------ Records to process

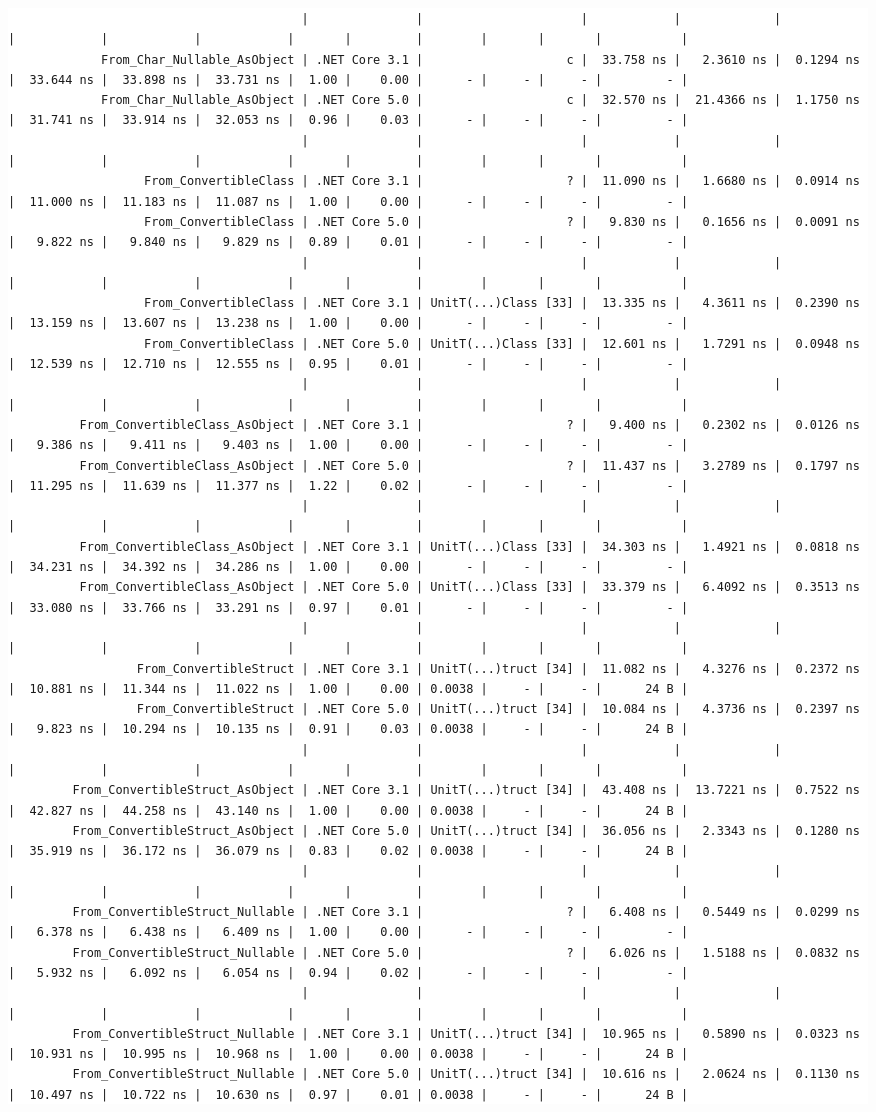                                              |               |                      |            |             |            |            |            |            |       |         |        |       |       |           |
                 From_Char_Nullable_AsObject | .NET Core 3.1 |                    c |  33.758 ns |   2.3610 ns |  0.1294 ns |  33.644 ns |  33.898 ns |  33.731 ns |  1.00 |    0.00 |      - |     - |     - |         - |
                 From_Char_Nullable_AsObject | .NET Core 5.0 |                    c |  32.570 ns |  21.4366 ns |  1.1750 ns |  31.741 ns |  33.914 ns |  32.053 ns |  0.96 |    0.03 |      - |     - |     - |         - |
                                             |               |                      |            |             |            |            |            |            |       |         |        |       |       |           |
                       From_ConvertibleClass | .NET Core 3.1 |                    ? |  11.090 ns |   1.6680 ns |  0.0914 ns |  11.000 ns |  11.183 ns |  11.087 ns |  1.00 |    0.00 |      - |     - |     - |         - |
                       From_ConvertibleClass | .NET Core 5.0 |                    ? |   9.830 ns |   0.1656 ns |  0.0091 ns |   9.822 ns |   9.840 ns |   9.829 ns |  0.89 |    0.01 |      - |     - |     - |         - |
                                             |               |                      |            |             |            |            |            |            |       |         |        |       |       |           |
                       From_ConvertibleClass | .NET Core 3.1 | UnitT(...)Class [33] |  13.335 ns |   4.3611 ns |  0.2390 ns |  13.159 ns |  13.607 ns |  13.238 ns |  1.00 |    0.00 |      - |     - |     - |         - |
                       From_ConvertibleClass | .NET Core 5.0 | UnitT(...)Class [33] |  12.601 ns |   1.7291 ns |  0.0948 ns |  12.539 ns |  12.710 ns |  12.555 ns |  0.95 |    0.01 |      - |     - |     - |         - |
                                             |               |                      |            |             |            |            |            |            |       |         |        |       |       |           |
              From_ConvertibleClass_AsObject | .NET Core 3.1 |                    ? |   9.400 ns |   0.2302 ns |  0.0126 ns |   9.386 ns |   9.411 ns |   9.403 ns |  1.00 |    0.00 |      - |     - |     - |         - |
              From_ConvertibleClass_AsObject | .NET Core 5.0 |                    ? |  11.437 ns |   3.2789 ns |  0.1797 ns |  11.295 ns |  11.639 ns |  11.377 ns |  1.22 |    0.02 |      - |     - |     - |         - |
                                             |               |                      |            |             |            |            |            |            |       |         |        |       |       |           |
              From_ConvertibleClass_AsObject | .NET Core 3.1 | UnitT(...)Class [33] |  34.303 ns |   1.4921 ns |  0.0818 ns |  34.231 ns |  34.392 ns |  34.286 ns |  1.00 |    0.00 |      - |     - |     - |         - |
              From_ConvertibleClass_AsObject | .NET Core 5.0 | UnitT(...)Class [33] |  33.379 ns |   6.4092 ns |  0.3513 ns |  33.080 ns |  33.766 ns |  33.291 ns |  0.97 |    0.01 |      - |     - |     - |         - |
                                             |               |                      |            |             |            |            |            |            |       |         |        |       |       |           |
                      From_ConvertibleStruct | .NET Core 3.1 | UnitT(...)truct [34] |  11.082 ns |   4.3276 ns |  0.2372 ns |  10.881 ns |  11.344 ns |  11.022 ns |  1.00 |    0.00 | 0.0038 |     - |     - |      24 B |
                      From_ConvertibleStruct | .NET Core 5.0 | UnitT(...)truct [34] |  10.084 ns |   4.3736 ns |  0.2397 ns |   9.823 ns |  10.294 ns |  10.135 ns |  0.91 |    0.03 | 0.0038 |     - |     - |      24 B |
                                             |               |                      |            |             |            |            |            |            |       |         |        |       |       |           |
             From_ConvertibleStruct_AsObject | .NET Core 3.1 | UnitT(...)truct [34] |  43.408 ns |  13.7221 ns |  0.7522 ns |  42.827 ns |  44.258 ns |  43.140 ns |  1.00 |    0.00 | 0.0038 |     - |     - |      24 B |
             From_ConvertibleStruct_AsObject | .NET Core 5.0 | UnitT(...)truct [34] |  36.056 ns |   2.3343 ns |  0.1280 ns |  35.919 ns |  36.172 ns |  36.079 ns |  0.83 |    0.02 | 0.0038 |     - |     - |      24 B |
                                             |               |                      |            |             |            |            |            |            |       |         |        |       |       |           |
             From_ConvertibleStruct_Nullable | .NET Core 3.1 |                    ? |   6.408 ns |   0.5449 ns |  0.0299 ns |   6.378 ns |   6.438 ns |   6.409 ns |  1.00 |    0.00 |      - |     - |     - |         - |
             From_ConvertibleStruct_Nullable | .NET Core 5.0 |                    ? |   6.026 ns |   1.5188 ns |  0.0832 ns |   5.932 ns |   6.092 ns |   6.054 ns |  0.94 |    0.02 |      - |     - |     - |         - |
                                             |               |                      |            |             |            |            |            |            |       |         |        |       |       |           |
             From_ConvertibleStruct_Nullable | .NET Core 3.1 | UnitT(...)truct [34] |  10.965 ns |   0.5890 ns |  0.0323 ns |  10.931 ns |  10.995 ns |  10.968 ns |  1.00 |    0.00 | 0.0038 |     - |     - |      24 B |
             From_ConvertibleStruct_Nullable | .NET Core 5.0 | UnitT(...)truct [34] |  10.616 ns |   2.0624 ns |  0.1130 ns |  10.497 ns |  10.722 ns |  10.630 ns |  0.97 |    0.01 | 0.0038 |     - |     - |      24 B |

------------

Problem description: All lines in the listing above from the line containing "0.2302 ns |" to the line containing "11.437 ns |", inclusive, should be retyped exactly; no other lines should appear.

Answer to this problem:
              From_ConvertibleClass_AsObject | .NET Core 3.1 |                    ? |   9.400 ns |   0.2302 ns |  0.0126 ns |   9.386 ns |   9.411 ns |   9.403 ns |  1.00 |    0.00 |      - |     - |     - |         - |
              From_ConvertibleClass_AsObject | .NET Core 5.0 |                    ? |  11.437 ns |   3.2789 ns |  0.1797 ns |  11.295 ns |  11.639 ns |  11.377 ns |  1.22 |    0.02 |      - |     - |     - |         - |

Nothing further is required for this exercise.